[About this exercise] The entries that follow contain images, which should be left out; output everything else exactly.
****
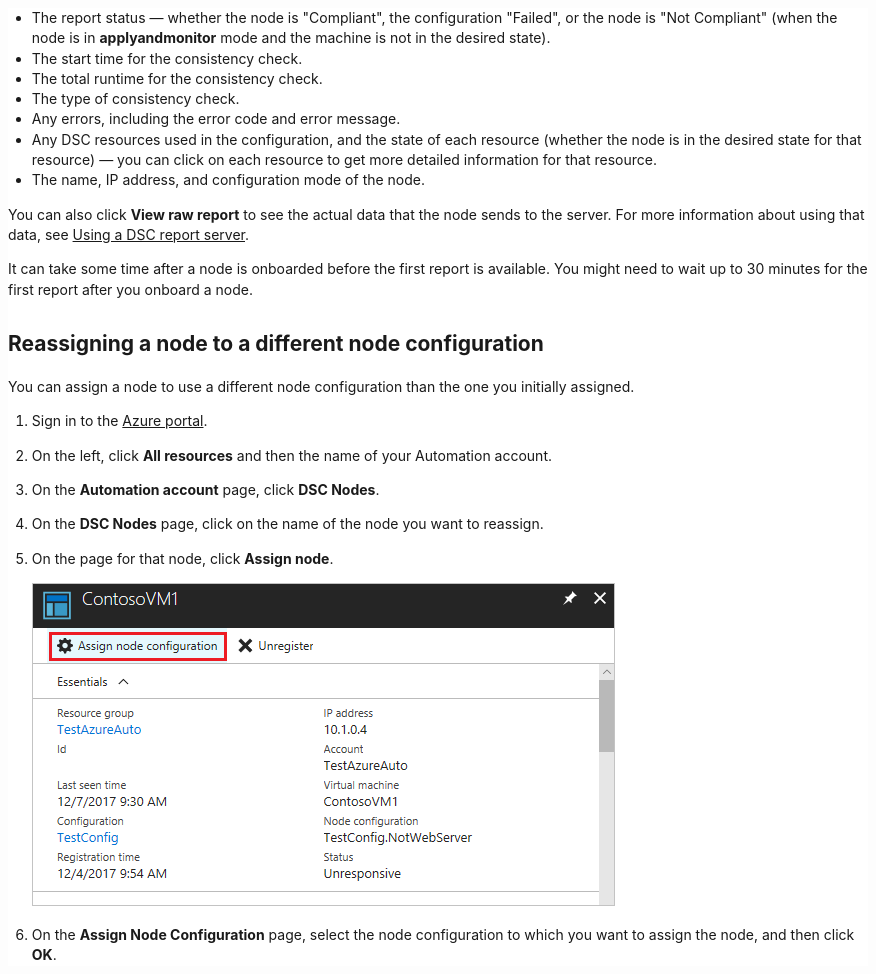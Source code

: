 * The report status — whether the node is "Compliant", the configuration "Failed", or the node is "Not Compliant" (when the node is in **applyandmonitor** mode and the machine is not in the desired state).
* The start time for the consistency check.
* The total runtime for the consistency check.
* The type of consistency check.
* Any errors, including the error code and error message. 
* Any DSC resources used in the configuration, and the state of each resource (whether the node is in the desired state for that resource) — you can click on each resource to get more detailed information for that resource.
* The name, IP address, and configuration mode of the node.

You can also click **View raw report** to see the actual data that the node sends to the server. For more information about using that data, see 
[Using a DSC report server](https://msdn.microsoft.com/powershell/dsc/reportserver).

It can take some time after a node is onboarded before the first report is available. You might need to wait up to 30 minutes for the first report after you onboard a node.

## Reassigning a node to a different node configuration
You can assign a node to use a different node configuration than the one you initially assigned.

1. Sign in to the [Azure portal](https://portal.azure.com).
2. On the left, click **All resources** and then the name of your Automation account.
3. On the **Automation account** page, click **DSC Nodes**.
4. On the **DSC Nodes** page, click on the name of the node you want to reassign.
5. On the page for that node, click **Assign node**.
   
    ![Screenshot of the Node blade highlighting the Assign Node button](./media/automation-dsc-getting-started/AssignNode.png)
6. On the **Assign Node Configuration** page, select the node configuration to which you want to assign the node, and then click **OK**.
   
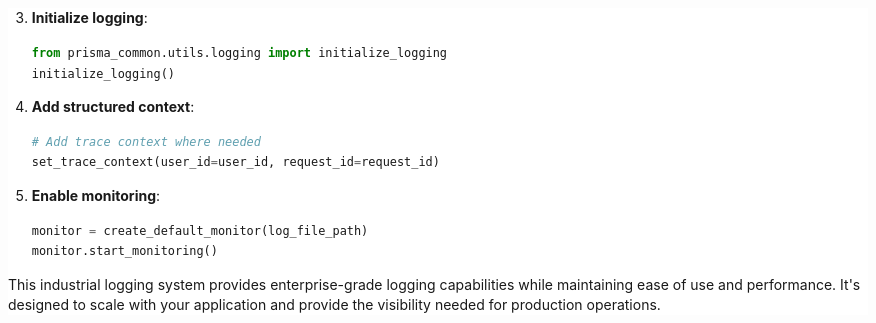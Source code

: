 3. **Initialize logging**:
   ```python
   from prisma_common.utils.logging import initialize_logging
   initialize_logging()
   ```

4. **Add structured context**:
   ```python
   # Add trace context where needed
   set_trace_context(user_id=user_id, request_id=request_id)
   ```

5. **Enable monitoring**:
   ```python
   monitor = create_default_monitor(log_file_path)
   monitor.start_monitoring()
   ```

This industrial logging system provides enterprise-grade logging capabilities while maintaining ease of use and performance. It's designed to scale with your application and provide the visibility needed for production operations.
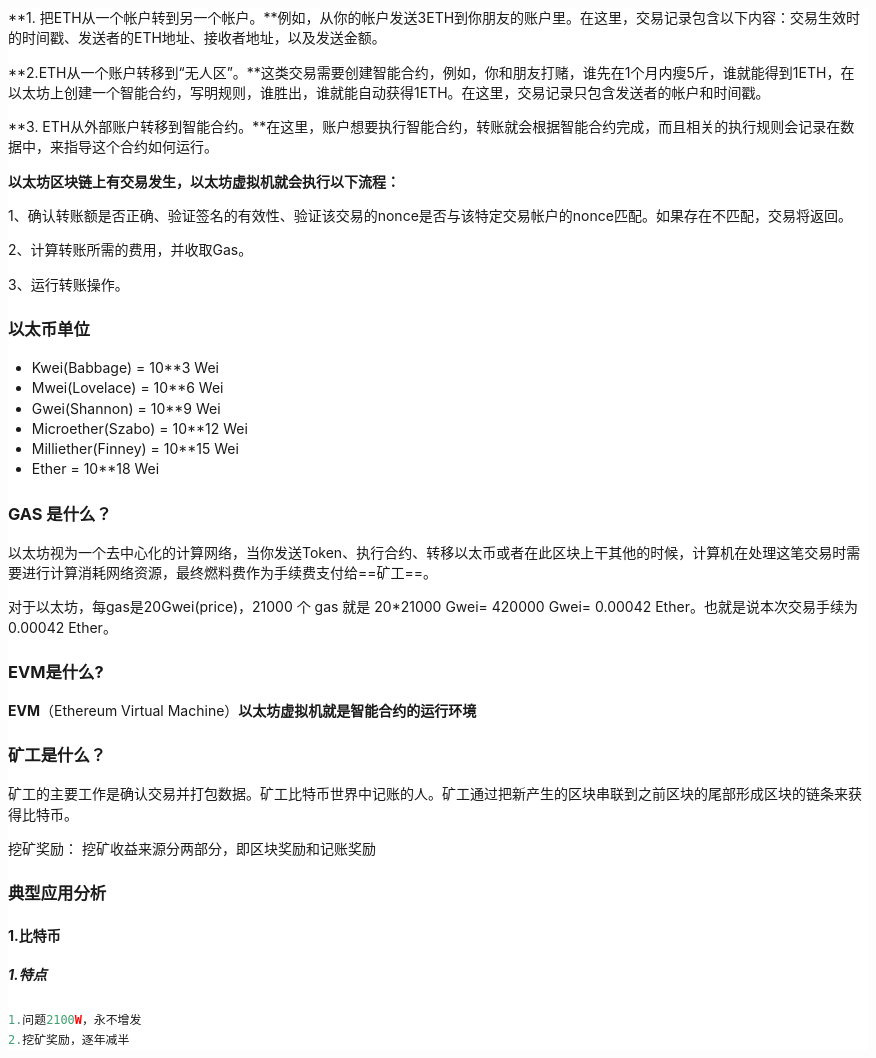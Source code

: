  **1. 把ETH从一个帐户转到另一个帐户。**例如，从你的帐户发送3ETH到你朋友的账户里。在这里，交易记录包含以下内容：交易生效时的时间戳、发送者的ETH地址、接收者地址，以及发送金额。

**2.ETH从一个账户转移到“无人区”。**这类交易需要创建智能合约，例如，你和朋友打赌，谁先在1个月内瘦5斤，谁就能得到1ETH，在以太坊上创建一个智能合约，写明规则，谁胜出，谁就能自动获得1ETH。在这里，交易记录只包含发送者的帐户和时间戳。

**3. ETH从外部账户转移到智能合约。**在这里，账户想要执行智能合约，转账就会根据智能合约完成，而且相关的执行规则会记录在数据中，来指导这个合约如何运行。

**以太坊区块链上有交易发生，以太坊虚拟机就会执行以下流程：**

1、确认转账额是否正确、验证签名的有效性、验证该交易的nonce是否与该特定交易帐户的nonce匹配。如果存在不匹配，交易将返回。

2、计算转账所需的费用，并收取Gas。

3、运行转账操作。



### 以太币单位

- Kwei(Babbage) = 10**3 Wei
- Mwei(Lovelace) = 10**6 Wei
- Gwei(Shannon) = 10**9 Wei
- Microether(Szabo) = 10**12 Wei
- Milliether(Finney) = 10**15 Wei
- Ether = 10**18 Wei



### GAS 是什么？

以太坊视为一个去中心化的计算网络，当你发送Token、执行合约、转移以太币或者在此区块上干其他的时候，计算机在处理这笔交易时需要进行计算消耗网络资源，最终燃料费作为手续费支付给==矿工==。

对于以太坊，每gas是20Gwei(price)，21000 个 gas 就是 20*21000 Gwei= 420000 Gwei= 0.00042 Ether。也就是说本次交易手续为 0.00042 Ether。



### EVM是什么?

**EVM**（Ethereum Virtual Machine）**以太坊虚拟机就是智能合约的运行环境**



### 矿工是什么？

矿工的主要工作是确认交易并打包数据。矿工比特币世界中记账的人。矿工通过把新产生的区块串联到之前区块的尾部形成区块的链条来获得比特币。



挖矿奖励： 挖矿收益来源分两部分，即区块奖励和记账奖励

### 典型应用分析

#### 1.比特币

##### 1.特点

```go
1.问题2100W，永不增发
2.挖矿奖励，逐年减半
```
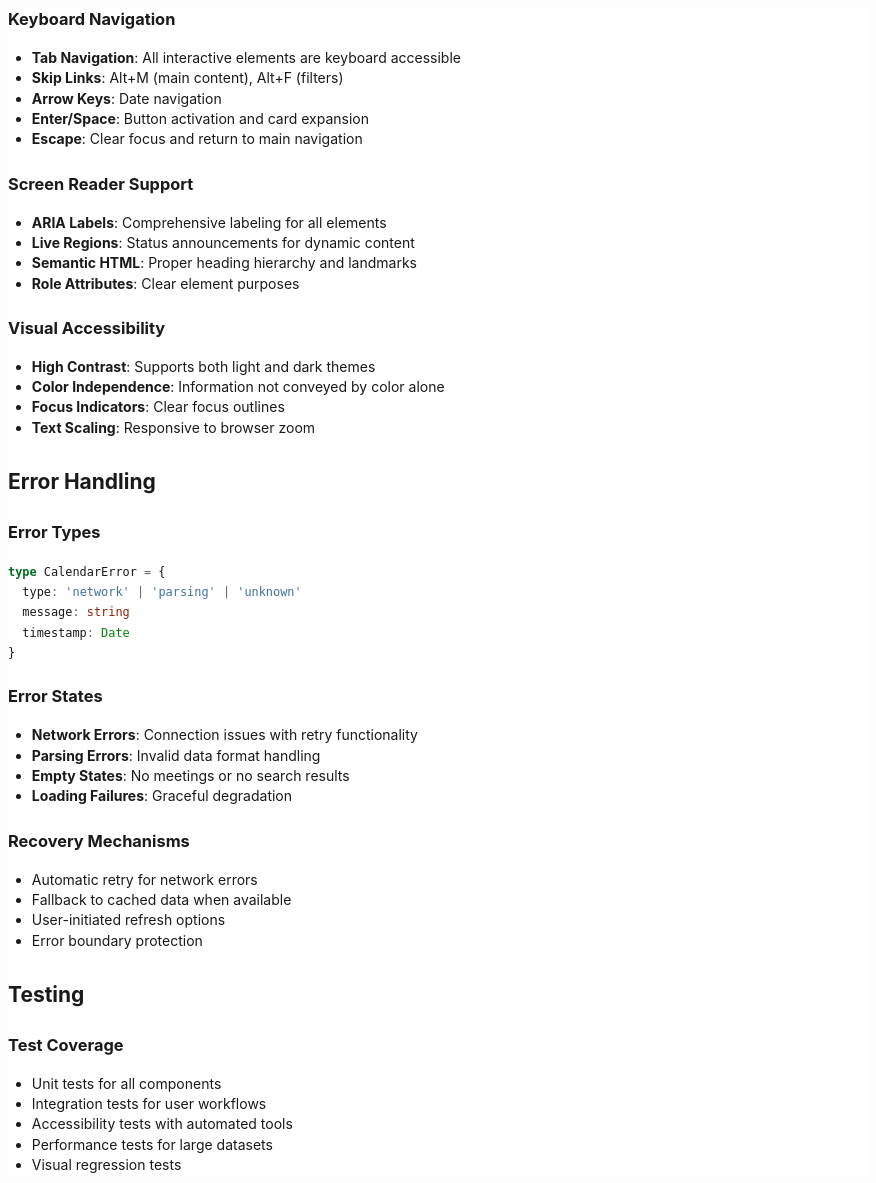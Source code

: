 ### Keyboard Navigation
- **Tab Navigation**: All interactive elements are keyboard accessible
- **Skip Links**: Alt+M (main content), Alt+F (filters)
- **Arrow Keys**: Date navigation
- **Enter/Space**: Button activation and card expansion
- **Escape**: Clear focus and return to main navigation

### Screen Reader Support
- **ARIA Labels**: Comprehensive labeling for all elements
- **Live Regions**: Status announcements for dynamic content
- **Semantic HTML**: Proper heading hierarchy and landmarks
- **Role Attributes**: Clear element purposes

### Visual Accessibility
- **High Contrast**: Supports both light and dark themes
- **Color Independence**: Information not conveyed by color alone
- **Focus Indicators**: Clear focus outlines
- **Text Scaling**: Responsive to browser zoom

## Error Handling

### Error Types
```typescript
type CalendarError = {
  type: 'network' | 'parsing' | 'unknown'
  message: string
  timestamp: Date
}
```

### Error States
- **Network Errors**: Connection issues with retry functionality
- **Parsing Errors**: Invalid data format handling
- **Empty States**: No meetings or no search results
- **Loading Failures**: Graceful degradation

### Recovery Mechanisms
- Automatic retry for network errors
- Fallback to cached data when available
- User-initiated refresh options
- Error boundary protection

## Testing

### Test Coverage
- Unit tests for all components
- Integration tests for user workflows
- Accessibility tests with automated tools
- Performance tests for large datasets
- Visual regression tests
****
[Written solution]
Source code

: * The report status — whether the node is "Compliant", the configuration "Failed", or the node is "Not Compliant" (when the node is in **applyandmonitor** mode and the machine is not in the desired state).
* The start time for the consistency check.
* The total runtime for the consistency check.
* The type of consistency check.
* Any errors, including the error code and error message. 
* Any DSC resources used in the configuration, and the state of each resource (whether the node is in the desired state for that resource) — you can click on each resource to get more detailed information for that resource.
* The name, IP address, and configuration mode of the node.

You can also click **View raw report** to see the actual data that the node sends to the server. For more information about using that data, see 
[Using a DSC report server](https://msdn.microsoft.com/powershell/dsc/reportserver).

It can take some time after a node is onboarded before the first report is available. You might need to wait up to 30 minutes for the first report after you onboard a node.

## Reassigning a node to a different node configuration
You can assign a node to use a different node configuration than the one you initially assigned.

1. Sign in to the [Azure portal](https://portal.azure.com).
2. On the left, click **All resources** and then the name of your Automation account.
3. On the **Automation account** page, click **DSC Nodes**.
4. On the **DSC Nodes** page, click on the name of the node you want to reassign.
5. On the page for that node, click **Assign node**.
   
    ![Screenshot of the Node blade highlighting the Assign Node button](./media/automation-dsc-getting-started/AssignNode.png)
6. On the **Assign Node Configuration** page, select the node configuration to which you want to assign the node, and then click **OK**.
   
Source code

: 3. **Initialize logging**:
   ```python
   from prisma_common.utils.logging import initialize_logging
   initialize_logging()
   ```

4. **Add structured context**:
   ```python
   # Add trace context where needed
   set_trace_context(user_id=user_id, request_id=request_id)
   ```

5. **Enable monitoring**:
   ```python
   monitor = create_default_monitor(log_file_path)
   monitor.start_monitoring()
   ```

This industrial logging system provides enterprise-grade logging capabilities while maintaining ease of use and performance. It's designed to scale with your application and provide the visibility needed for production operations.
Source code

:  **1. 把ETH从一个帐户转到另一个帐户。**例如，从你的帐户发送3ETH到你朋友的账户里。在这里，交易记录包含以下内容：交易生效时的时间戳、发送者的ETH地址、接收者地址，以及发送金额。

**2.ETH从一个账户转移到“无人区”。**这类交易需要创建智能合约，例如，你和朋友打赌，谁先在1个月内瘦5斤，谁就能得到1ETH，在以太坊上创建一个智能合约，写明规则，谁胜出，谁就能自动获得1ETH。在这里，交易记录只包含发送者的帐户和时间戳。

**3. ETH从外部账户转移到智能合约。**在这里，账户想要执行智能合约，转账就会根据智能合约完成，而且相关的执行规则会记录在数据中，来指导这个合约如何运行。

**以太坊区块链上有交易发生，以太坊虚拟机就会执行以下流程：**

1、确认转账额是否正确、验证签名的有效性、验证该交易的nonce是否与该特定交易帐户的nonce匹配。如果存在不匹配，交易将返回。

2、计算转账所需的费用，并收取Gas。

3、运行转账操作。



### 以太币单位

- Kwei(Babbage) = 10**3 Wei
- Mwei(Lovelace) = 10**6 Wei
- Gwei(Shannon) = 10**9 Wei
- Microether(Szabo) = 10**12 Wei
- Milliether(Finney) = 10**15 Wei
- Ether = 10**18 Wei



### GAS 是什么？

以太坊视为一个去中心化的计算网络，当你发送Token、执行合约、转移以太币或者在此区块上干其他的时候，计算机在处理这笔交易时需要进行计算消耗网络资源，最终燃料费作为手续费支付给==矿工==。

对于以太坊，每gas是20Gwei(price)，21000 个 gas 就是 20*21000 Gwei= 420000 Gwei= 0.00042 Ether。也就是说本次交易手续为 0.00042 Ether。



### EVM是什么?

**EVM**（Ethereum Virtual Machine）**以太坊虚拟机就是智能合约的运行环境**



### 矿工是什么？

矿工的主要工作是确认交易并打包数据。矿工比特币世界中记账的人。矿工通过把新产生的区块串联到之前区块的尾部形成区块的链条来获得比特币。



挖矿奖励： 挖矿收益来源分两部分，即区块奖励和记账奖励

### 典型应用分析

#### 1.比特币

##### 1.特点

```go
1.问题2100W，永不增发
2.挖矿奖励，逐年减半
```
Source code

: ### Keyboard Navigation
- **Tab Navigation**: All interactive elements are keyboard accessible
- **Skip Links**: Alt+M (main content), Alt+F (filters)
- **Arrow Keys**: Date navigation
- **Enter/Space**: Button activation and card expansion
- **Escape**: Clear focus and return to main navigation

### Screen Reader Support
- **ARIA Labels**: Comprehensive labeling for all elements
- **Live Regions**: Status announcements for dynamic content
- **Semantic HTML**: Proper heading hierarchy and landmarks
- **Role Attributes**: Clear element purposes

### Visual Accessibility
- **High Contrast**: Supports both light and dark themes
- **Color Independence**: Information not conveyed by color alone
- **Focus Indicators**: Clear focus outlines
- **Text Scaling**: Responsive to browser zoom

## Error Handling

### Error Types
```typescript
type CalendarError = {
  type: 'network' | 'parsing' | 'unknown'
  message: string
  timestamp: Date
}
```

### Error States
- **Network Errors**: Connection issues with retry functionality
- **Parsing Errors**: Invalid data format handling
- **Empty States**: No meetings or no search results
- **Loading Failures**: Graceful degradation

### Recovery Mechanisms
- Automatic retry for network errors
- Fallback to cached data when available
- User-initiated refresh options
- Error boundary protection

## Testing

### Test Coverage
- Unit tests for all components
- Integration tests for user workflows
- Accessibility tests with automated tools
- Performance tests for large datasets
- Visual regression tests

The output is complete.